At the South Pole, considered the coldest point on Earth, temperatures are rising fast.
So fast, in fact, that Kyle Clem and other climate researchers began to worry and wonder whether human-driven climate change was playing a bigger role than expected in Antarctica.
Temperature data shows that the desolate region has warmed at three times the global warming rate over the last three decades up through 2018, the South Pole's hottest year on record, the researchers report in a study published Monday in Nature Climate Change. Looking at data from 20 weather stations across Antarctica, the South Pole warming rate was seven times higher than the overall average for the continent.
"The South Pole seemed to be isolated from what was going on across the rest of the world," said Clem, who has focused his research at the Victoria University of Wellington in New Zealand on better understanding the Antarctic climate. "But all of the sudden, it ramps up with rapid warming, some of the strongest warming on the planet."
Clem and his colleagues wanted to explain why the icy continent began warming rapidly after a period of cooling during the 1970s and '80s: was it natural variability? Or was it part of the wider trend of global warming caused by human industrial activity?
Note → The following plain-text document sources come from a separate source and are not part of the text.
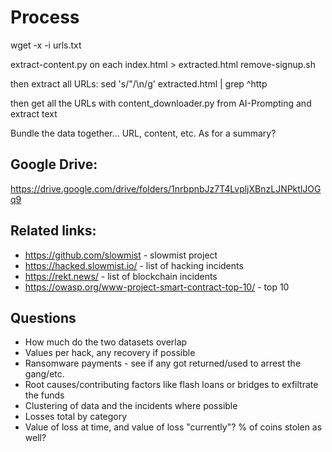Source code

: # Process

wget -x -i urls.txt

extract-content.py on each index.html > extracted.html
remove-signup.sh

then extract all URLs:
sed 's/"/\n/g' extracted.html  | grep ^http

then get all the URLs with content_downloader.py from AI-Prompting and extract text

Bundle the data together... URL, content, etc. As for a summary?

## Google Drive:

https://drive.google.com/drive/folders/1nrbpnbJz7T4LvpljXBnzLJNPktlJOGq9

## Related links:

* https://github.com/slowmist - slowmist project
* https://hacked.slowmist.io/ - list of hacking incidents
* https://rekt.news/ - list of blockchain incidents
* https://owasp.org/www-project-smart-contract-top-10/ - top 10 

## Questions

* How much do the two datasets overlap
* Values per hack, any recovery if possible
* Ransomware payments - see if any got returned/used to arrest the gang/etc.
* Root causes/contributing factors like flash loans or bridges to exfiltrate the funds
* Clustering of data and the incidents where possible
* Losses total by category
* Value of loss at time, and value of loss "currently"? % of coins stolen as well?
The answer, they found, was both.
The South Pole warming is partly connected to naturally rising temperatures in the tropical western Pacific being propelled southward by cyclones in the icy waters of the Weddell Sea, off the Antarctic peninsula.
But that pattern, believed to be part of a multidecade natural process, explained only some of the warming trend. The rest, the researchers said, was due to human-induced climate change.
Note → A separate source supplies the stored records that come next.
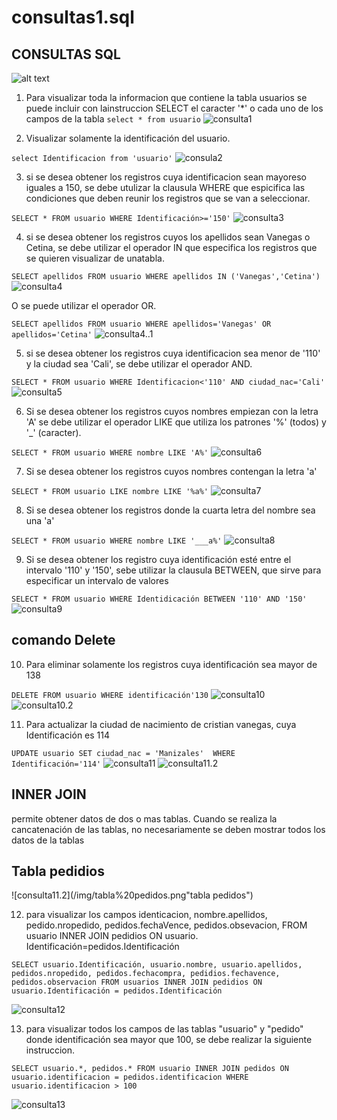 # consultas1.sql

## CONSULTAS SQL
![alt text](/img/tabla%20usuario.png "tabla usuario")

1. Para visualizar toda la informacion que contiene la tabla usuarios se puede incluir con lainstruccion SELECT el caracter '*' o cada uno de los campos de la tabla
`select * from usuario`
![consulta1](/img/consulta1.png "consulta1")

2. Visualizar solamente la identificación del usuario.

`select Identificacion from 'usuario'`
![consula2](/img/consulta2.png "consulta2")

3. si se desea obtener los registros cuya identificacion sean mayoreso iguales a 150, se debe utulizar la clausula WHERE que espicifica las condiciones que deben reunir los registros que se van a seleccionar.

`SELECT * FROM usuario WHERE Identificación>='150'`
![consulta3](/img/consulta3.png "consulta3")

4. si se desea obtener los registros cuyos los apellidos sean Vanegas o Cetina, se debe utilizar el operador IN que especifica los registros que se quieren visualizar de unatabla.

`SELECT apellidos FROM usuario WHERE apellidos IN ('Vanegas','Cetina')`
![consulta4](/img/consulta4.png "consulta4")

O se puede utilizar el operador OR.

`SELECT apellidos FROM usuario WHERE apellidos='Vanegas' OR apellidos='Cetina'`
![consulta4..1](/img/consulta4..1.png "consulta4..1")

5. si se desea obtener los registros cuya identificacion sea menor de '110' y la ciudad sea 'Cali', se debe utilizar el operador AND.

`SELECT * FROM usuario WHERE Identificacion<'110' AND ciudad_nac='Cali'`
![consulta5](/img/consulta5.png "consulta5")

6. Si se desea obtener los registros cuyos nombres empiezan con la letra 'A' se debe utilizar el operador LIKE que utiliza los patrones '%' (todos) y '_' (caracter).

`SELECT * FROM usuario WHERE nombre LIKE 'A%'`
![consulta6](/img/consulta6.png "consulta6")

7. Si se desea obtener los registros cuyos nombres contengan la letra 'a'

`SELECT * FROM usuario LIKE nombre LIKE '%a%'`
![consulta7](/img/consulta7.png "consulta7")

8. Si se desea obtener los registros donde la cuarta letra del nombre sea una 'a'

`SELECT * FROM usuario WHERE nombre LIKE '___a%'`
![consulta8](/img/consulta8.png "consulta8")

9. Si se desea obtener los registro cuya identificación esté entre el intervalo '110' y '150', sebe utilizar la clausula BETWEEN, que sirve para especificar un intervalo de valores

`SELECT * FROM usuario WHERE Identidicación BETWEEN '110' AND '150'`
![consulta9](/img/consulta9.png "consulta9")

## comando Delete

10. Para eliminar solamente los registros cuya identificación sea mayor de 138

`DELETE FROM usuario WHERE identificación'130`
![consulta10](/img/consulta10.png "consulta10")
![consulta10.2](/img/consulta10.2.png "consulta10.2")

11. Para actualizar la ciudad de nacimiento de cristian vanegas, cuya Identificación es 114

`UPDATE usuario SET ciudad_nac = 'Manizales'  WHERE Identificación='114'`
![consulta11](/img/consulta11.png"consulta11")
![consulta11.2](/img/consulta11.2.png "consulta11.2")

## INNER JOIN

permite obtener datos de dos o mas tablas. Cuando se realiza la cancatenación de las tablas, no necesariamente se deben mostrar todos los datos de la tablas

## Tabla pedidios
![consulta11.2](/img/tabla%20pedidos.png"tabla pedidos")

12. para visualizar los campos identicacion, nombre.apellidos, pedido.nropedido, pedidos.fechaVence, pedidos.obsevacion, FROM usuario INNER JOIN pedidios ON usuario. Identificación=pedidos.Identificación

`SELECT usuario.Identificación, usuario.nombre, usuario.apellidos, pedidos.nropedido, pedidos.fechacompra, pedidios.fechavence, pedidos.observacion FROM usuarios INNER JOIN pedidios ON usuario.Identificación = pedidos.Identificación`

![consulta12](/img/consulta12.png "consulta.12")

13. para visualizar todos los campos de las tablas "usuario" y "pedido" donde identificación sea mayor que 100, se debe realizar la siguiente instruccion.

`SELECT usuario.*, pedidos.* FROM usuario INNER JOIN pedidos ON usuario.identificacion = pedidos.identificacion WHERE usuario.identificacion > 100 `

![consulta13](/img/consulta13.png "consulta.13")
"The end result is a massive warming," Clem said, though he acknowledged that it's difficult to determine exactly how much each factor played a part. With temperature records for the South Pole dating back only about 60 years, the region's climate is little understood.
Scientists have known that Pacific weather systems can influence the western Antarctic and the Antarctic peninsula, where rising air and water temperatures already are causing ice to melt. Researchers are closely watching the continent amid concerns that ice loss will lead to higher sea levels worldwide.
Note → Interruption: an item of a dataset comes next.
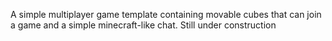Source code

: A simple multiplayer game template containing movable cubes that can join a game and a simple minecraft-like chat. Still under construction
What happens closer to the Antarctic coastlines has more influence on this ice melt. But this "significant" new finding that the southernmost point of the globe is also vulnerable to warming was a surprise for Alexandra Isern, head of Antarctic studies for the U.S. National Science Foundation.
"An area of the planet that we felt was very isolated is actually not as isolated as we thought," Isern said.
Still, the South Pole is not yet in any danger of melting. "These temperature changes are quite striking, but it's still pretty darn cold," said climatologist Julienne Stroeve, who is a professor in Manitoba, Canada, while working for the National Snow and Ice Data Center in Boulder, Colorado.
So far, temperature changes haven't been significant enough "to translate into any mass loss" in the ice at Antarctica's interior, she said.
Temperatures at the South Pole, which sits on an icy plateau a mile and a half above sea level, generally range between minus 50 and minus 20 degrees Celsius (minus 58 and minus 4 Fahrenheit). But the average temperature rose by 1.8 degrees C for 30 years up to 2018, the study found. Globally, temperatures rose about 0.5 to 0.6 degree C during that time.
The new study shows that Antarctica is "waking up" to climate change, Stroeve warned. "That, to me, is alarming."